⟨

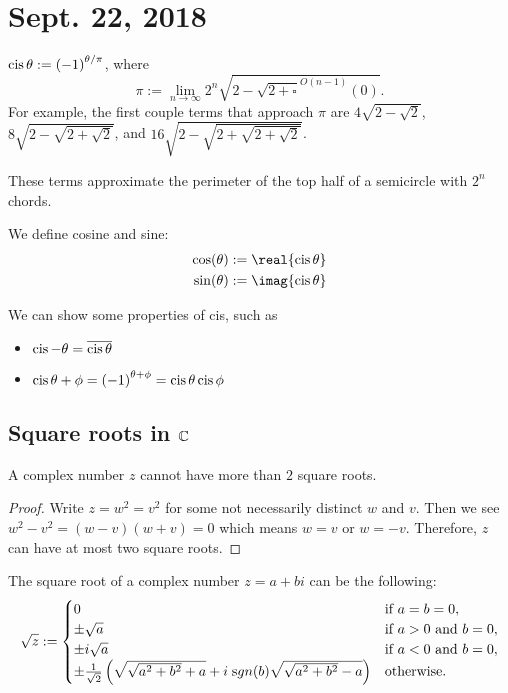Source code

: \documentclass[notes]{subfile}
\begin{document}
\section{Sept. 22, 2018}

\begin{definition}
    $\operatorname{cis}{\theta} := {(-1)}^{\theta / \pi}$, where
    \[ \pi := \lim_{n \to \infty} 2^n \sqrt{2 - \sqrt{2 + \square}^{O(n-1)} (0)}. \]
    For example, the first couple terms that approach $\pi$ are $4\sqrt{2 - \sqrt{2}}$, $8\sqrt{2 - \sqrt{2 + \sqrt{2}}}$, and $16\sqrt{2 - \sqrt{2 + \sqrt{2 + \sqrt{2}}}}$.

    These terms approximate the perimeter of the top half of a semicircle with $2^n$ chords.
\end{definition}

\begin{definition}
    We define cosine and sine:
    \begin{align*}
        \cos(\theta) := \real{\cis{\theta}} \\
        \sin(\theta) := \imag{\cis{\theta}}
    \end{align*}
\end{definition}

We can show some properties of cis, such as
\begin{itemize}
    \item$ \operatorname{cis}{-\theta} = \overline{\operatorname{cis}{\theta}}$
    \item $\operatorname{cis}{\theta + \phi} = {(-1)}^{\theta + \phi} = \operatorname{cis}{\theta}\operatorname{cis}{\phi}$
\end{itemize}

\subsection{Square roots in $\operatorname{\mathbb{C}}$}
\begin{theorem}
    A complex number $z$ cannot have more than $2$ square roots.
\end{theorem}
\begin{proof}
    Write $z = w^2 = v^2$ for some not necessarily distinct $w$ and $v$.
    Then we see $w^2 - v^2 = (w-v)(w+v) = 0$ which means $w = v$ or $w = -v$.
    Therefore, $z$ can have at most two square roots.
\end{proof}

\begin{theorem}
    The square root of a complex number $z = a + bi$ can be the following:
    \[ \sqrt{z} := \begin{cases}
    0 & \text{if $a=b=0$}, \\
    \pm \sqrt{a} & \text{if $a>0$ and $b=0$}, \\
    \pm i\sqrt{a} & \text{if $a<0$ and $b=0$}, \\
    \pm \frac{1}{\sqrt{2}}\left(\sqrt{\sqrt{a^2 + b^2} + a} 
    + i\;{\text sgn}(b) \sqrt{\sqrt{a^2+b^2}-a} \right) & \text{otherwise}.
    \end{cases} \]
\end{theorem}
\end{document}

⟩

• YOUR TASK
Your response should reproduce the entire listing verbatim, minus the pictures.

• ANSWER TO THIS TASK
Source code

: \documentclass[notes]{subfile}
\begin{document}
\section{Sept. 22, 2018}

\begin{definition}
    $\operatorname{cis}{\theta} := {(-1)}^{\theta / \pi}$, where
    \[ \pi := \lim_{n \to \infty} 2^n \sqrt{2 - \sqrt{2 + \square}^{O(n-1)} (0)}. \]
    For example, the first couple terms that approach $\pi$ are $4\sqrt{2 - \sqrt{2}}$, $8\sqrt{2 - \sqrt{2 + \sqrt{2}}}$, and $16\sqrt{2 - \sqrt{2 + \sqrt{2 + \sqrt{2}}}}$.

    These terms approximate the perimeter of the top half of a semicircle with $2^n$ chords.
\end{definition}

\begin{definition}
    We define cosine and sine:
    \begin{align*}
        \cos(\theta) := \real{\cis{\theta}} \\
        \sin(\theta) := \imag{\cis{\theta}}
    \end{align*}
\end{definition}

We can show some properties of cis, such as
\begin{itemize}
    \item$ \operatorname{cis}{-\theta} = \overline{\operatorname{cis}{\theta}}$
    \item $\operatorname{cis}{\theta + \phi} = {(-1)}^{\theta + \phi} = \operatorname{cis}{\theta}\operatorname{cis}{\phi}$
\end{itemize}

\subsection{Square roots in $\operatorname{\mathbb{C}}$}
\begin{theorem}
    A complex number $z$ cannot have more than $2$ square roots.
\end{theorem}
\begin{proof}
    Write $z = w^2 = v^2$ for some not necessarily distinct $w$ and $v$.
    Then we see $w^2 - v^2 = (w-v)(w+v) = 0$ which means $w = v$ or $w = -v$.
    Therefore, $z$ can have at most two square roots.
\end{proof}

\begin{theorem}
    The square root of a complex number $z = a + bi$ can be the following:
    \[ \sqrt{z} := \begin{cases}
    0 & \text{if $a=b=0$}, \\
    \pm \sqrt{a} & \text{if $a>0$ and $b=0$}, \\
    \pm i\sqrt{a} & \text{if $a<0$ and $b=0$}, \\
    \pm \frac{1}{\sqrt{2}}\left(\sqrt{\sqrt{a^2 + b^2} + a} 
    + i\;{\text sgn}(b) \sqrt{\sqrt{a^2+b^2}-a} \right) & \text{otherwise}.
    \end{cases} \]
\end{theorem}
\end{document}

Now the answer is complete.